Task item —
For the entries below, say how many lines hold the word "рівня", with the number as the only reply.

-------- Provided data --------

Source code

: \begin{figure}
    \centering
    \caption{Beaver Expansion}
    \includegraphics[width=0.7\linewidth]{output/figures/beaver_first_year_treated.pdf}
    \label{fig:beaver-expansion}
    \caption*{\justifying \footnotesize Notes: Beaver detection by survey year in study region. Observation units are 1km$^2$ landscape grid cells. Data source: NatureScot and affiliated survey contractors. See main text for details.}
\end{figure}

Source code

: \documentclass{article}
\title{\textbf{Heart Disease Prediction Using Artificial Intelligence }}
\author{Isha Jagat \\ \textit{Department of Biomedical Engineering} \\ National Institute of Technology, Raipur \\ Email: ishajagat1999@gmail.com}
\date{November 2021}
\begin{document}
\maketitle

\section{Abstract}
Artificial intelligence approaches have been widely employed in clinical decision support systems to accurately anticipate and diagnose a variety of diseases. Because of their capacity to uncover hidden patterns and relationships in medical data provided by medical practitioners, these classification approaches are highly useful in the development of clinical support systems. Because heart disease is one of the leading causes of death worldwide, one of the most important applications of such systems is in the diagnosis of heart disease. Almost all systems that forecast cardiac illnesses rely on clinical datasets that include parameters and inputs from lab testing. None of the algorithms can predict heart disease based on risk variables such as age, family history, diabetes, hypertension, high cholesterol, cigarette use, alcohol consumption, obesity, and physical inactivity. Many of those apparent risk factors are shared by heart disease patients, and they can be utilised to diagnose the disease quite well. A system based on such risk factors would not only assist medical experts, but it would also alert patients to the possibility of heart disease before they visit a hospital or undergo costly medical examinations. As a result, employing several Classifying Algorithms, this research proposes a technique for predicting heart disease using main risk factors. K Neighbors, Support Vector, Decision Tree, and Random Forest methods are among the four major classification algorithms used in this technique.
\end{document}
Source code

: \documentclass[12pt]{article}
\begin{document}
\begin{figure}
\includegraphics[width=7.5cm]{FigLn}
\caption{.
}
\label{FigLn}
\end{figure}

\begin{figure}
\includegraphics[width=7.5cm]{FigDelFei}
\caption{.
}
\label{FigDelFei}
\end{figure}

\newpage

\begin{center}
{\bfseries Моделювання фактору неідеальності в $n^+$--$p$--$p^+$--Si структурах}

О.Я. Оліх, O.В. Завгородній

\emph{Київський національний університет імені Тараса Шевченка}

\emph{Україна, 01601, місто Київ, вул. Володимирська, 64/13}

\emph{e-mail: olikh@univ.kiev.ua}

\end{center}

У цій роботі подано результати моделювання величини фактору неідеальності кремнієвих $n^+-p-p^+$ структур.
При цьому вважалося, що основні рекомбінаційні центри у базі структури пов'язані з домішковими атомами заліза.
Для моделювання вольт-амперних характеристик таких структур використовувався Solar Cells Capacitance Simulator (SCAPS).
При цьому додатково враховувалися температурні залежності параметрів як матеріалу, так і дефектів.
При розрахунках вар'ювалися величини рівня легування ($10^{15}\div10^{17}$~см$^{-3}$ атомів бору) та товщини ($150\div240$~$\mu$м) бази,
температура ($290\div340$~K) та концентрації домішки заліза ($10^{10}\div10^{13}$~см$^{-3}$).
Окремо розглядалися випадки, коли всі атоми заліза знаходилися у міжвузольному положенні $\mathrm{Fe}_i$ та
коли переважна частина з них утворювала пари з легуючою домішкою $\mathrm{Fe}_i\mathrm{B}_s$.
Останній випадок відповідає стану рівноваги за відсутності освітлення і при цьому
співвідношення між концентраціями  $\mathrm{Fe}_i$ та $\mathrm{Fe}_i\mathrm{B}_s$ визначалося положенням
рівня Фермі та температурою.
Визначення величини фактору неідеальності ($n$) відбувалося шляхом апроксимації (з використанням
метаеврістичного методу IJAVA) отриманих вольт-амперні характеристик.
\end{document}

--------

Result of this task —
2